▶ **What this task involves**
Starting from the first line below, count every line holding the word "tree", then state the total alone.

▶ **Supplied records**
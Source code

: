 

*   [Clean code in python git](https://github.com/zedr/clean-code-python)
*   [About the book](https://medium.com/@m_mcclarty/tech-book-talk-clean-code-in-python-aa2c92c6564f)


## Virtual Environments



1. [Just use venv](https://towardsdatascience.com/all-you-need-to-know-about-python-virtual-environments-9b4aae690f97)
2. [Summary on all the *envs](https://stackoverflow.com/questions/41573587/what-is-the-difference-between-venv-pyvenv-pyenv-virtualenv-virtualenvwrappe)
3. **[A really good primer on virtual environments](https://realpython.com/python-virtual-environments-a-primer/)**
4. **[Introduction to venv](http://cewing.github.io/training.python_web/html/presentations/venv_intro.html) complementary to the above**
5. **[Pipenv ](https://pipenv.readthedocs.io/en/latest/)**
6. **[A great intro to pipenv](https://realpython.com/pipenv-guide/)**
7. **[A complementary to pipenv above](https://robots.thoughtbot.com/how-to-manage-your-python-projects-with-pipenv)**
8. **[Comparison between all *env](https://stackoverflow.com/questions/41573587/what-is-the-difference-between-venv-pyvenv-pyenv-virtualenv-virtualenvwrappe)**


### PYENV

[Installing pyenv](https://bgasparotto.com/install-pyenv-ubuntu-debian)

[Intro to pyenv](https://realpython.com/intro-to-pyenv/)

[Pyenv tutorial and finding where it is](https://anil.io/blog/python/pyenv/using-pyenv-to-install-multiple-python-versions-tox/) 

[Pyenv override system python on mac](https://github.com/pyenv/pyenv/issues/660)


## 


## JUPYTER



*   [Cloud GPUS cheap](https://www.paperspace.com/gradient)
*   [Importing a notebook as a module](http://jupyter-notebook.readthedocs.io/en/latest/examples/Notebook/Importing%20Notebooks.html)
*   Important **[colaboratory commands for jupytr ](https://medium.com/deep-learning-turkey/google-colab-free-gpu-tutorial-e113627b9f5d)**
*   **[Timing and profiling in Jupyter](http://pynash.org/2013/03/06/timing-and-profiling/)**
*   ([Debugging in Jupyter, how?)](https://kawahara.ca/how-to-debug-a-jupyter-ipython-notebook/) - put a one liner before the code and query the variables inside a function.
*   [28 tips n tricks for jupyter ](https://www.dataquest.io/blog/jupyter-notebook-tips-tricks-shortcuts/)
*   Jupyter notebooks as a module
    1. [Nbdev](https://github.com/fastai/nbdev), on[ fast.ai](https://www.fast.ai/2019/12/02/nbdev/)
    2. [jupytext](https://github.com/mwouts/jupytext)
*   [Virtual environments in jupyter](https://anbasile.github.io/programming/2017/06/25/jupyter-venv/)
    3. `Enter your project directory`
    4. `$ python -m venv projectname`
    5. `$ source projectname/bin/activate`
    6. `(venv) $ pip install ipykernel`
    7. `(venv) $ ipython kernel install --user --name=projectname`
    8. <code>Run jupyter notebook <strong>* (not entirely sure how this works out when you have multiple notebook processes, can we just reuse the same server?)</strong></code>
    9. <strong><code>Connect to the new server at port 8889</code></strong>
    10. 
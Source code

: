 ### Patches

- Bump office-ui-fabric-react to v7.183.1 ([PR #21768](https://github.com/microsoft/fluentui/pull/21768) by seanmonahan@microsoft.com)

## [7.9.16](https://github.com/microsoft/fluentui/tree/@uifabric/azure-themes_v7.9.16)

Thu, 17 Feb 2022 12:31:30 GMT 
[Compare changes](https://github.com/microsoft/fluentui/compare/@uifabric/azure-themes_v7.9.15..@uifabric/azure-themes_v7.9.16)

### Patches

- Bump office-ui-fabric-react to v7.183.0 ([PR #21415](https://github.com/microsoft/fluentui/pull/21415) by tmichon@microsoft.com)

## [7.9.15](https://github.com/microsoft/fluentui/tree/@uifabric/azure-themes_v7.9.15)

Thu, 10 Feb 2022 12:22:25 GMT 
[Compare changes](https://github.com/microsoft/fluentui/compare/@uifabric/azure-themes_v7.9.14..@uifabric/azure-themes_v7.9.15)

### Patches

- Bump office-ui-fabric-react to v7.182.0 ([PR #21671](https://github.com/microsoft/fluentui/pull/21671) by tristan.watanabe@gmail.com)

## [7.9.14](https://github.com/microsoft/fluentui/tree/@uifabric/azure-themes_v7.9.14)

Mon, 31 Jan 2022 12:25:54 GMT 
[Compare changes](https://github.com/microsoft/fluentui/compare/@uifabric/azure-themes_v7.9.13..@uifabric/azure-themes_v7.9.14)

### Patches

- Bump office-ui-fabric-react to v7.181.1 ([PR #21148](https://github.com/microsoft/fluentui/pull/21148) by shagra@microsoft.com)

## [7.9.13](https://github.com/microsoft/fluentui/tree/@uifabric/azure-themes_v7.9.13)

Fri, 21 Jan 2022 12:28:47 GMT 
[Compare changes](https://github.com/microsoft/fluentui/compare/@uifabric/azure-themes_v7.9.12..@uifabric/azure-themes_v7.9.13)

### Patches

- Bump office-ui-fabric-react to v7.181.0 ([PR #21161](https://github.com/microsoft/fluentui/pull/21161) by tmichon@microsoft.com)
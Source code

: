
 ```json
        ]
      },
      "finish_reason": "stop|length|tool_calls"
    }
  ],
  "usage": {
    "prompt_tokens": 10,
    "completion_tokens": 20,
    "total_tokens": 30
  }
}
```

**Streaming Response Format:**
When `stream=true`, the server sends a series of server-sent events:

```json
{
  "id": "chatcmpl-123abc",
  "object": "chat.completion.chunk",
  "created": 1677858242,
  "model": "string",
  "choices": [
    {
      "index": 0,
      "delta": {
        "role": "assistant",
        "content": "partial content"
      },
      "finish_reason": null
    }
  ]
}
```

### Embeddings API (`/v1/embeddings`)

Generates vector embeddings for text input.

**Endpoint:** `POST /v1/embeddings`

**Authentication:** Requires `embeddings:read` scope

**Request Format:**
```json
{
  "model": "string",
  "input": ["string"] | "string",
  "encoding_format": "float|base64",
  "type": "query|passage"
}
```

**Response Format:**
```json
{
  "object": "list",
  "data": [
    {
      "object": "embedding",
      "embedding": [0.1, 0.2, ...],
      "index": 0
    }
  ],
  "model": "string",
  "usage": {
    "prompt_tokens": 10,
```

▶ **Worked solution**
4